Степанов осмотрел подходы к бане и остался доволен. С одной стороны — от крайней избы до самого леса шел сплошной кустарник, с другой — огороды.

Соседняя изба — развалюха с разбитой крышей и заколоченными окнами — стояла справа. В ней никто не жил. Кругом было тихо и безлюдно. Деревня казалась вымершей.

В бане было сыро, пахло копотью и березовыми вениками, свет сюда проникал только через щелистые двери.

Архип, впуская разведчиков в баню, шепотком, как бы успокаивая, бормочет:

— Сейчас, сейчас, сынки, все будет чередом и в аккурате. Вы только постойте чуток спокойно, не то головы порасшибаете. Я тут зараз дверь прикрою и огонек зажгу. Давеча припас.

Архип на ощупь извлекает из-под лавки какую-то дерюгу, завешивает дверь и озябшими руками зажигает малюсенькую плошку с маслом. Баня еще хранит тепло: в ней недавно мылись.

Разведчики снимают с себя груз, намокшие ватники и блаженно усаживаются на чистые, пахнущие мылом скамейки, вытягивая затекшие и натруженные ходьбой ноги.

Жиденький коптящий огонек потрескивает, мигает, вырывая из темноты части прокопченных стен, наглухо заколоченное оконце, усталые, обветренные и осунувшиеся лица разведчиков. Богданов сразу же укладывается на полок, положив под голову длинные сухие руки, замолкает.

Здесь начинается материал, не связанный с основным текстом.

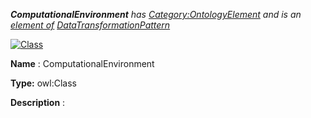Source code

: ___ComputationalEnvironment__ 
 has
 [Category:OntologyElement](../../Category/OntologyElement "Category:OntologyElement") 
 and is an
 [element of](../../Property/ElementOf "Property:ElementOf") 
[DataTransformationPattern](../../Submissions/DataTransformationPattern "Submissions:DataTransformationPattern")_




  





[![Class](../../images/thumb/2/27/Class.gif/45px-Class.gif)](../../Image/Class.gif "Class")


__Name__ 
 : ComputationalEnvironment
 



__Type:__ 
 owl:Class
 



__Description__ 
 :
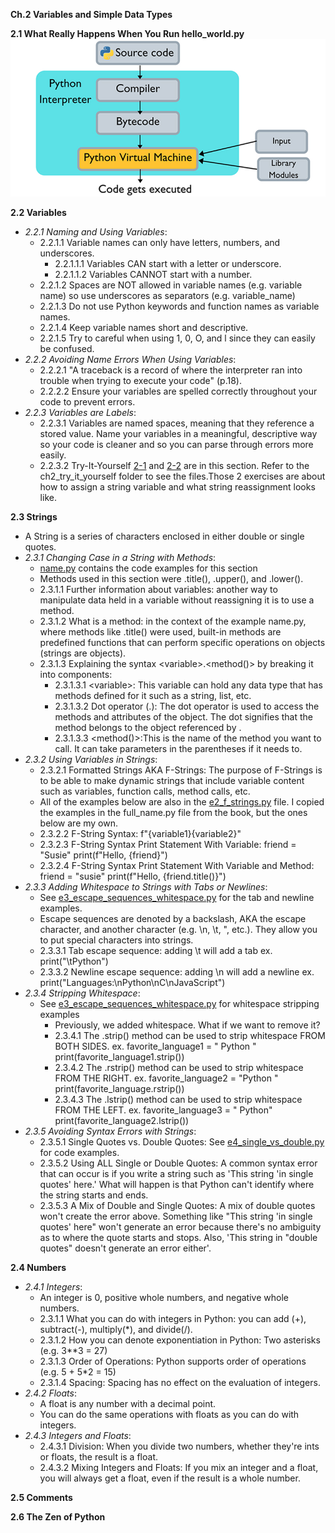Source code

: **Ch.2 Variables and Simple Data Types**

**2.1 What Really Happens When You Run hello_world.py**\
![Python Interpretation and Compilation](https://raw.githubusercontent.com/chloenumber1/intro-python/refs/heads/main/chapter_2/chapter_2_notes/ch_2_notes_imgs/python-interpretation-compilation.jpg)

**2.2 Variables**
- *2.2.1 Naming and Using Variables*:
    - 2.2.1.1 Variable names can only have letters, numbers, and underscores.
        - 2.2.1.1.1 Variables CAN start with a letter or underscore.
        - 2.2.1.1.2 Variables CANNOT start with a number.
    - 2.2.1.2 Spaces are NOT allowed in variable names (e.g. variable name) so use underscores as separators (e.g. variable_name)
    - 2.2.1.3 Do not use Python keywords and function names as variable names.
    - 2.2.1.4 Keep variable names short and descriptive.
    - 2.2.1.5 Try to careful when using 1, 0, O, and l since they can easily be confused.
- *2.2.2 Avoiding Name Errors When Using Variables*:
    - 2.2.2.1 "A traceback is a record of where the interpreter ran into trouble when trying to execute your code" (p.18).
    - 2.2.2.2 Ensure your variables are spelled correctly throughout your code to prevent errors.
- *2.2.3 Variables are Labels*:
    - 2.2.3.1 Variables are named spaces, meaning that they reference a stored value. Name your variables in a meaningful, descriptive way so your code is cleaner and so you can parse through errors more easily.
    - 2.2.3.2 Try-It-Yourself [2-1](https://github.com/chloenumber1/intro-python/blob/main/chapter_2/ch_2_try_it_yourself/tiy_2_1_simple_message.py) and [2-2](https://github.com/chloenumber1/intro-python/blob/main/chapter_2/ch_2_try_it_yourself/tiy_2_2_simple_messages.py) are in this section. Refer to the ch2_try_it_yourself folder to see the files.Those 2 exercises are about how to assign a string variable and what string reassignment looks like. 

**2.3 Strings**
- A String is a series of characters enclosed in either double or single quotes.
- *2.3.1 Changing Case in a String with Methods*:
    - [name.py](https://github.com/chloenumber1/intro-python/blob/main/chapter_2/chapter_2_examples/name.py) contains the code examples for this section
    - Methods used in this section were .title(), .upper(), and .lower().
    - 2.3.1.1 Further information about variables: another way to manipulate data held in a variable without reassigning it is to use a method.
    - 2.3.1.2 What is a method: in the context of the example name.py, where methods like .title() were used, built-in methods are predefined functions that can perform specific operations on objects (strings are objects).
    - 2.3.1.3 Explaining the syntax &lt;variable&gt;.<method()> by breaking it into components:
        - 2.3.1.3.1 &lt;variable&gt;: This variable can hold any data type that has methods defined for it such as a string, list, etc.
        - 2.3.1.3.2 Dot operator (.): The dot operator is used to access the methods and attributes of the object. The dot signifies that the method belongs to the object referenced by <variable>.
        - 2.3.1.3.3 <method()>:This is the name of the method you want to call. It can take parameters in the parentheses if it needs to.
- *2.3.2 Using Variables in Strings*:
    - 2.3.2.1 Formatted Strings AKA F-Strings: The purpose of F-Strings is to be able to make dynamic strings that include variable content such as variables, function calls, method calls, etc. 
    - All of the examples below are also in the [e2_f_strings.py](https://github.com/chloenumber1/intro-python/blob/main/chapter_2/chapter_2_examples/e2_f_strings.py) file. I copied the examples in the full_name.py file from the book, but the ones below are my own.
    - 2.3.2.2 F-String Syntax: 
      f"{variable1}{variable2}"
    - 2.3.2.3 F-String Syntax Print Statement With Variable: 
      friend = "Susie"
      print(f"Hello, {friend}")
    - 2.3.2.4 F-String Syntax Print Statement With Variable and Method:
      friend = "susie"
      print(f"Hello, {friend.title()}")
- *2.3.3 Adding Whitespace to Strings with Tabs or Newlines*:
    - See [e3_escape_sequences_whitespace.py](https://github.com/chloenumber1/intro-python/blob/main/chapter_2/chapter_2_examples/e3_escape_sequences_whitespace.py) for the tab and newline examples.
    - Escape sequences are denoted by a backslash, AKA the escape character, and another character (e.g. \n, \t, \", etc.). They allow you to put special characters into strings.
    - 2.3.3.1 Tab escape sequence: adding \t will add a tab
      ex. 
      print("\tPython")
    - 2.3.3.2 Newline escape sequence: adding \n will add a newline
      ex. print("Languages:\nPython\nC\nJavaScript")
- *2.3.4 Stripping Whitespace*:
  - See [e3_escape_sequences_whitespace.py](https://github.com/chloenumber1/intro-python/blob/main/chapter_2/chapter_2_examples/e3_escape_sequences_whitespace.py) for whitespace stripping examples
    - Previously, we added whitespace. What if we want to remove it?
    - 2.3.4.1 The .strip() method can be used to strip whitespace FROM BOTH SIDES.
      ex.
      favorite_language1 = "    Python    "
      print(favorite_language1.strip())
    - 2.3.4.2 The .rstrip() method can be used to strip whitespace FROM THE RIGHT.
      ex. 
      favorite_language2 = "Python     "
      print(favorite_language.rstrip())
    - 2.3.4.3 The .lstrip() method can be used to strip whitespace FROM THE LEFT.
      ex. 
      favorite_language3 = "     Python"
      print(favorite_language2.lstrip())
- *2.3.5 Avoiding Syntax Errors with Strings*:
    - 2.3.5.1 Single Quotes vs. Double Quotes: See [e4_single_vs_double.py](https://github.com/chloenumber1/intro-python/blob/main/chapter_2/chapter_2_examples/e4_single_vs_double.py) for code examples.
    - 2.3.5.2 Using ALL Single or Double Quotes: A common syntax error that can occur is if you write a string such as 'This string 'in single quotes' here.' What will happen is that Python can't identify where the string starts and ends. 
    - 2.3.5.3 A Mix of Double and Single Quotes: A mix of double quotes won't create the error above. Something like "This string 'in single quotes' here" won't generate an error because there's no ambiguity as to where the quote starts and stops. Also, 'This string in "double quotes" doesn't generate an error either'.

**2.4 Numbers**
- *2.4.1 Integers*: 
    - An integer is 0, positive whole numbers, and negative whole numbers.
    - 2.3.1.1 What you can do with integers in Python: you can add (+), subtract(-), multiply(*), and divide(/).
    - 2.3.1.2 How you can denote exponentiation in Python: Two asterisks 
    (e.g. 3**3 = 27)
    - 2.3.1.3 Order of Operations: Python supports order of operations (e.g. 5 + 5*2 = 15)
    - 2.3.1.4 Spacing: Spacing has no effect on the evaluation of integers.
- *2.4.2 Floats*:
    - A float is any number with a decimal point.
    - You can do the same operations with floats as you can do with integers.
- *2.4.3 Integers and Floats*:
    - 2.4.3.1 Division: When you divide two numbers, whether they're ints or floats, the result is a float.
    - 2.4.3.2 Mixing Integers and Floats: If you mix an integer and a float, you will always get a float, even if the result is a whole number. 


**2.5 Comments**

**2.6 The Zen of Python**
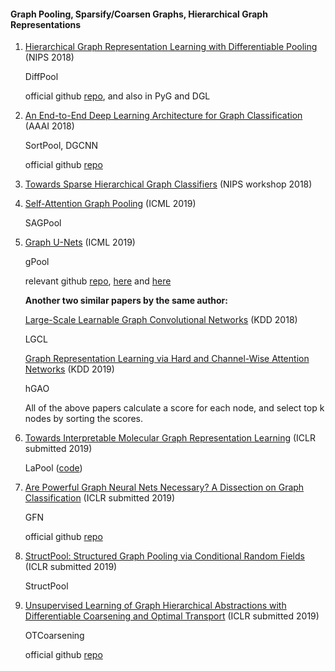 #### Graph Pooling, Sparsify/Coarsen Graphs, Hierarchical Graph Representations

1. [Hierarchical Graph Representation Learning with Differentiable Pooling](https://arxiv.org/pdf/1806.08804.pdf) (NIPS 2018)
   
   DiffPool
   
   official github [repo](https://github.com/RexYing/diffpool), and also in PyG and DGL

2. [An End-to-End Deep Learning Architecture for Graph Classification](https://www.cse.wustl.edu/~muhan/papers/AAAI_2018_DGCNN.pdf) (AAAI 2018)

   SortPool, DGCNN
   
   official github [repo](https://github.com/muhanzhang/DGCNN)

3. [Towards Sparse Hierarchical Graph Classifiers](http://petar-v.com/spcls_nips18_camera.pdf) (NIPS workshop 2018)
   
4. [Self-Attention Graph Pooling](https://arxiv.org/pdf/1904.08082.pdf) (ICML 2019)

   SAGPool
  
5. [Graph U-Nets](https://arxiv.org/pdf/1905.05178.pdf) (ICML 2019)

   gPool
   
   relevant github [repo](https://github.com/bknyaz/graph_nn), [here](https://github.com/HongyangGao/gunet) and [here](https://github.com/rusty1s/pytorch_geometric/issues/37)
   
   **Another two similar papers by the same author:**
   
   [Large-Scale Learnable Graph Convolutional Networks](https://arxiv.org/pdf/1808.03965.pdf) (KDD 2018)
   
   LGCL
   
   [Graph Representation Learning via Hard and Channel-Wise Attention Networks](https://arxiv.org/pdf/1907.04652.pdf) (KDD 2019)
   
   hGAO

   All of the above papers calculate a score for each node, and select top k nodes by sorting the scores.

6. [Towards Interpretable Molecular Graph Representation Learning](https://openreview.net/pdf?id=HyljY04YDB) (ICLR submitted 2019)
   
   LaPool ([code](https://anonymous.4open.science/r/941cb9ee-302f-4c81-bbf9-abcff1e98894/))

7. [Are Powerful Graph Neural Nets Necessary? A Dissection on Graph Classification](https://openreview.net/pdf?id=BJxQxeBYwH) (ICLR submitted 2019)
   
   GFN
   
   official github [repo](https://github.com/chentingpc/gfn)
   
8. [StructPool: Structured Graph Pooling via Conditional Random Fields](https://openreview.net/pdf?id=BJxg_hVtwH) (ICLR submitted 2019)

   StructPool

9. [Unsupervised Learning of Graph Hierarchical Abstractions with Differentiable Coarsening and Optimal Transport](https://openreview.net/pdf?id=Bkf4XgrKvS) (ICLR submitted 2019)

   OTCoarsening
   
   official github [repo](https://github.com/anonymousOPT/OTCoarsening)
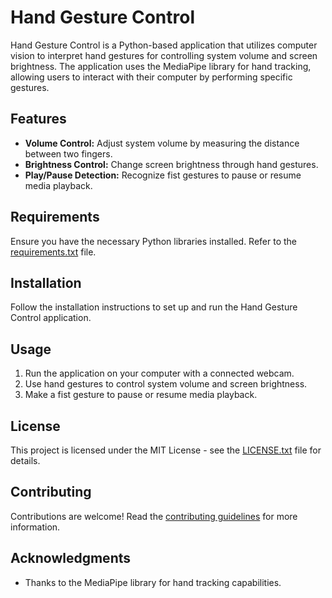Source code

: # Hand Gesture Control

Hand Gesture Control is a Python-based application that utilizes computer vision to interpret hand gestures for controlling system volume and screen brightness. The application uses the MediaPipe library for hand tracking, allowing users to interact with their computer by performing specific gestures.

## Features

- **Volume Control:** Adjust system volume by measuring the distance between two fingers.
- **Brightness Control:** Change screen brightness through hand gestures.
- **Play/Pause Detection:** Recognize fist gestures to pause or resume media playback.

## Requirements

Ensure you have the necessary Python libraries installed. Refer to the [requirements.txt](requirements.txt) file.

## Installation

Follow the installation instructions to set up and run the Hand Gesture Control application.

## Usage

1. Run the application on your computer with a connected webcam.
2. Use hand gestures to control system volume and screen brightness.
3. Make a fist gesture to pause or resume media playback.

## License

This project is licensed under the MIT License - see the [LICENSE.txt](LICENSE.txt) file for details.

## Contributing

Contributions are welcome! Read the [contributing guidelines](CONTRIBUTING.md) for more information.

## Acknowledgments

- Thanks to the MediaPipe library for hand tracking capabilities.
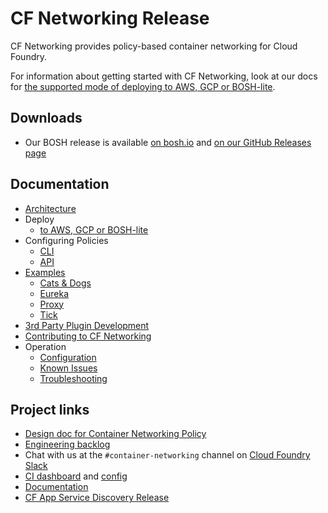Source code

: # CF Networking Release

CF Networking provides policy-based container networking for Cloud Foundry.

For information about getting started with CF Networking, look at our docs for [the supported mode of deploying to AWS, GCP or BOSH-lite](https://github.com/cloudfoundry/cf-deployment).

## Downloads
- Our BOSH release is available [on bosh.io](http://bosh.io/releases/github.com/cloudfoundry-incubator/cf-networking-release)
  and [on our GitHub Releases page](https://github.com/cloudfoundry-incubator/cf-networking-release/releases)

## Documentation
- [Architecture](docs/arch.md)
- Deploy
  - [to AWS, GCP or BOSH-lite](https://github.com/cloudfoundry/cf-deployment)
- Configuring Policies
  - [CLI](docs/CLI.md)
  - [API](docs/API.md)
- [Examples](src/example-apps)
  - [Cats & Dogs](src/example-apps/cats-and-dogs)
  - [Eureka](src/example-apps/eureka)
  - [Proxy](src/example-apps/proxy)
  - [Tick](src/example-apps/tick)
- [3rd Party Plugin Development](docs/3rd-party.md)
- [Contributing to CF Networking](docs/contributing.md)
- Operation
  - [Configuration](docs/configuration.md)
  - [Known Issues](docs/known-issues.md)
  - [Troubleshooting](docs/troubleshooting.md)

## Project links
- [Design doc for Container Networking Policy](https://docs.google.com/document/d/1HDS89TJKD7ACG6cqQHph5BdNSKLt8jvo6sPGBZ5DmsM)
- [Engineering backlog](https://www.pivotaltracker.com/n/projects/1498342)
- Chat with us at the `#container-networking` channel on [Cloud Foundry Slack](http://slack.cloudfoundry.org/)
- [CI dashboard](http://dashboard.c2c.cf-app.com) and [config](https://github.com/cloudfoundry-incubator/cf-networking-ci)
- [Documentation](./docs)
- [CF App Service Discovery Release](https://github.com/cloudfoundry/cf-app-sd-release)
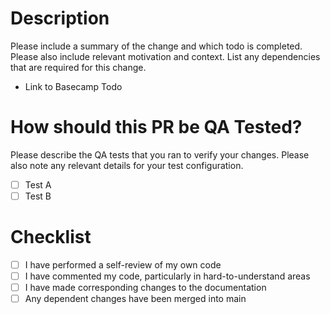 # Description

Please include a summary of the change and which todo is completed. Please also include relevant motivation and context. List any dependencies that are required for this change.

- Link to Basecamp Todo

# How should this PR be QA Tested?

Please describe the QA tests that you ran to verify your changes. Please also note any relevant details for your test configuration.

- [ ] Test A
- [ ] Test B

# Checklist

- [ ] I have performed a self-review of my own code
- [ ] I have commented my code, particularly in hard-to-understand areas
- [ ] I have made corresponding changes to the documentation
- [ ] Any dependent changes have been merged into main
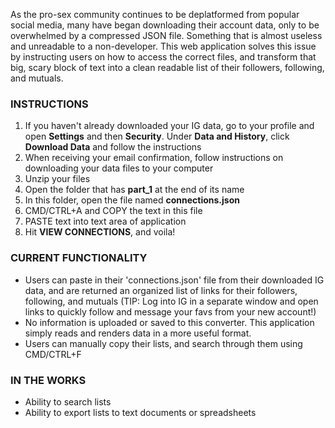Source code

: 
As the pro-sex community continues to be deplatformed from popular social media, many have began downloading their account data, only to be overwhelmed by a compressed JSON file. Something that is almost useless and unreadable to a non-developer. This web application solves this issue by instructing users on how to access the correct files, and transform that big, scary block of text into a clean readable list of their followers, following, and mutuals.

### INSTRUCTIONS

1. If you haven't already downloaded your IG data, go to your profile and open <b>Settings</b> and then <b>Security</b>. Under <b>Data and History</b>, click <b>Download Data</b> and follow the instructions
2. When receiving your email confirmation, follow instructions on downloading your data files to your computer
3. Unzip your files
4. Open the folder that has <b>part_1</b> at the end of its name
5. In this folder, open the file named <b>connections.json</b>
6. CMD/CTRL+A and COPY the text in this file
7. PASTE text into text area of application
8. Hit <b>VIEW CONNECTIONS</b>, and voila!

### CURRENT FUNCTIONALITY

- Users can paste in their 'connections.json' file from their downloaded IG data, and are returned an organized list of links for their followers, following, and mutuals (TIP: Log into IG in a separate window and open links to quickly follow and message your favs from your new account!)
- No information is uploaded or saved to this converter. This application simply reads and renders data in a more useful format.
- Users can manually copy their lists, and search through them using CMD/CTRL+F

### IN THE WORKS

- Ability to search lists
- Ability to export lists to text documents or spreadsheets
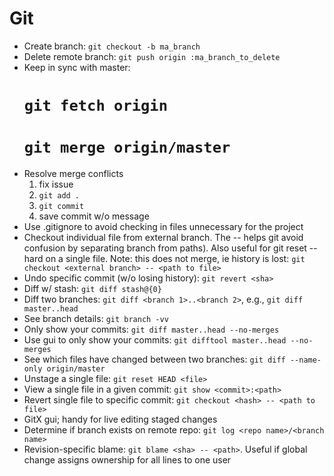 Git
===

* Create branch: `git checkout -b ma_branch`
* Delete remote branch: `git push origin :ma_branch_to_delete`
* Keep in sync with master:
    # `git fetch origin`
    # `git merge origin/master`
* Resolve merge conflicts
    1. fix issue
    1. `git add .`
    1. `git commit`
    1. save commit w/o message
* Use .gitignore to avoid checking in files unnecessary for the project
* Checkout individual file from external branch. The -- helps git avoid confusion by separating branch from paths). Also useful for git reset --hard on a single file. Note: this does not merge, ie history is lost: `git checkout <external branch> -- <path to file>`
* Undo specific commit (w/o losing history): `git revert <sha>`
* Diff w/ stash: `git diff stash@{0}`
* Diff two branches: `git diff <branch 1>..<branch 2>`, e.g., `git diff master..head`
* See branch details: `git branch -vv`
* Only show your commits: `git diff master..head --no-merges`
* Use gui to only show your commits: `git difftool master..head --no-merges`
* See which files have changed between two branches: `git diff --name-only origin/master`
* Unstage a single file: `git reset HEAD <file>`
* View a single file in a given commit: `git show <commit>:<path>`
* Revert single file to specific commit: `git checkout <hash> -- <path to file>`
* GitX gui; handy for live editing staged changes
* Determine if branch exists on remote repo: `git log <repo name>/<branch name>`
* Revision-specific blame: `git blame <sha> -- <path>`. Useful if global change assigns ownership for all lines to one user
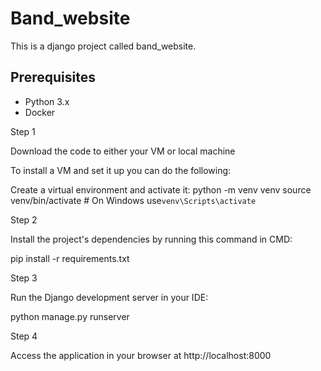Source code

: # Band_website

This is a django project called band_website. 

## Prerequisites

- Python 3.x
- Docker

Step 1

Download the code to either your VM or local machine

To install a VM and set it up you can do the following:

Create a virtual environment and activate it:
python -m venv venv
source venv/bin/activate  # On Windows use`venv\Scripts\activate`

Step 2

Install the project's dependencies by running this command in CMD: 

pip install -r requirements.txt

Step 3

Run the Django development server in your IDE:

python manage.py runserver

Step 4

Access the application in your browser at http://localhost:8000

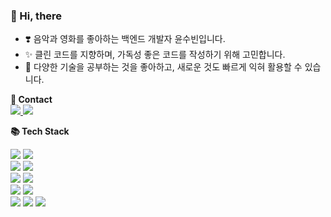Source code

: ### 👋 Hi, there

* ❣️ 음악과 영화를 좋아하는 백엔드 개발자 윤수빈입니다.
* ✨ 클린 코드를 지향하며, 가독성 좋은 코드를 작성하기 위해 고민합니다.
* 📝 다양한 기술을 공부하는 것을 좋아하고, 새로운 것도 빠르게 익혀 활용할 수 있습니다.

**💌 Contact**  
<a href="mailto:s0o0bn.dev@gmail.com" target="_blank">
  <img src="https://img.shields.io/badge/Gmail-D14836?style=for-the-badge&logo=gmail&logoColor=white"> 
</a>
<a href="https://s0o0bn.notion.site/9da8831aa98e46f9bdb9724a36d88dd9" target="_blank">
<img src="https://img.shields.io/badge/Notion-000000?style=for-the-badge&logo=notion&logoColor=white"> 
</a>

**📚 Tech Stack**
<div> 
  <img src="https://img.shields.io/badge/Java-007396?style=for-the-badge&logo=java&logoColor=white"> 
  <img src="https://img.shields.io/badge/python-3776AB?style=for-the-badge&logo=python&logoColor=white"> 
  <br>
  
  <img src="https://img.shields.io/badge/mysql-4479A1?style=for-the-badge&logo=mysql&logoColor=white"> 
  <img src="https://img.shields.io/badge/redis-DC382D?style=for-the-badge&logo=redis&logoColor=white">
  <br>
  
  <img src="https://img.shields.io/badge/spring-6DB33F?style=for-the-badge&logo=spring&logoColor=white"> 
  <img src="https://img.shields.io/badge/spring boot-6DB33F?style=for-the-badge&logo=spring boot&logoColor=white">
  <br>

  <img src="https://img.shields.io/badge/amazonaws-232F3E?style=for-the-badge&logo=amazonaws&logoColor=white"> 
  <img src="https://img.shields.io/badge/docker-2496ED?style=for-the-badge&logo=docker&logoColor=white">
  <br>
  
  <img src="https://img.shields.io/badge/git-F05032?style=for-the-badge&logo=git&logoColor=white">
  <img src="https://img.shields.io/badge/github-181717?style=for-the-badge&logo=github&logoColor=white">
  <img src="https://img.shields.io/badge/gitlab-FC6D26?style=for-the-badge&logo=gitlab&logoColor=white">
  <br>
</div>
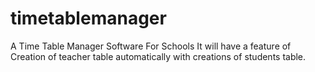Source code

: # timetablemanager
A Time Table Manager Software For Schools
It will have a feature of Creation of teacher table automatically with creations of students table.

Тепло морит, усталость клонит ко сну, мысли текут вяло. Ни у кого нет желания ни двигаться, ни говорить.

Только Архип не унимается и продолжает хлопотать. Делает он все несуетно (и откуда только силы берутся у этого тщедушного деда?). Он по-хозяйски раскладывает на теплой каменке ватники, скрюченными пальцами поправляет чадящую коптилку и, усевшись напротив дремлющих разведчиков, сочувственно посматривает на их усталые лица.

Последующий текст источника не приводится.